### THE PROBLEM:
Please give back an exact reproduction of the lines from the one with "Palamque fit pastoribus\\" through the end of the entries below, and no others.

### SUPPLIED DATA:
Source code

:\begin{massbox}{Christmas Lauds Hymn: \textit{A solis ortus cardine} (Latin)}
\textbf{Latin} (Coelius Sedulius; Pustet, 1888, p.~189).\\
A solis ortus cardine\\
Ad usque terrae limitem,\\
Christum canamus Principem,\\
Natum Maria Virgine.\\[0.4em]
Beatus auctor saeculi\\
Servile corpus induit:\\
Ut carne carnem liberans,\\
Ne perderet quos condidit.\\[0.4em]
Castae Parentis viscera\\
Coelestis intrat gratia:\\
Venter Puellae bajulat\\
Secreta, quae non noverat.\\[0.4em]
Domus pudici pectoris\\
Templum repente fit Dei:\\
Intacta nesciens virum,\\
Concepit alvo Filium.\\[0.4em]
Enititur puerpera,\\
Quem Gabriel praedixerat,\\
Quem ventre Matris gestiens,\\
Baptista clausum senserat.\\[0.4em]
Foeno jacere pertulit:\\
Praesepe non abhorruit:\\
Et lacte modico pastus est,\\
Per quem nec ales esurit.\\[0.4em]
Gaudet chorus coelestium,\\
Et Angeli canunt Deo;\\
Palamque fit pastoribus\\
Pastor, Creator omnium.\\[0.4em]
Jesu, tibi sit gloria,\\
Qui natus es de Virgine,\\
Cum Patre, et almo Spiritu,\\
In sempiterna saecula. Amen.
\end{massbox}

### ANSWER SPACE:
Palamque fit pastoribus\\
Pastor, Creator omnium.\\[0.4em]
Jesu, tibi sit gloria,\\
Qui natus es de Virgine,\\
Cum Patre, et almo Spiritu,\\
In sempiterna saecula. Amen.
\end{massbox}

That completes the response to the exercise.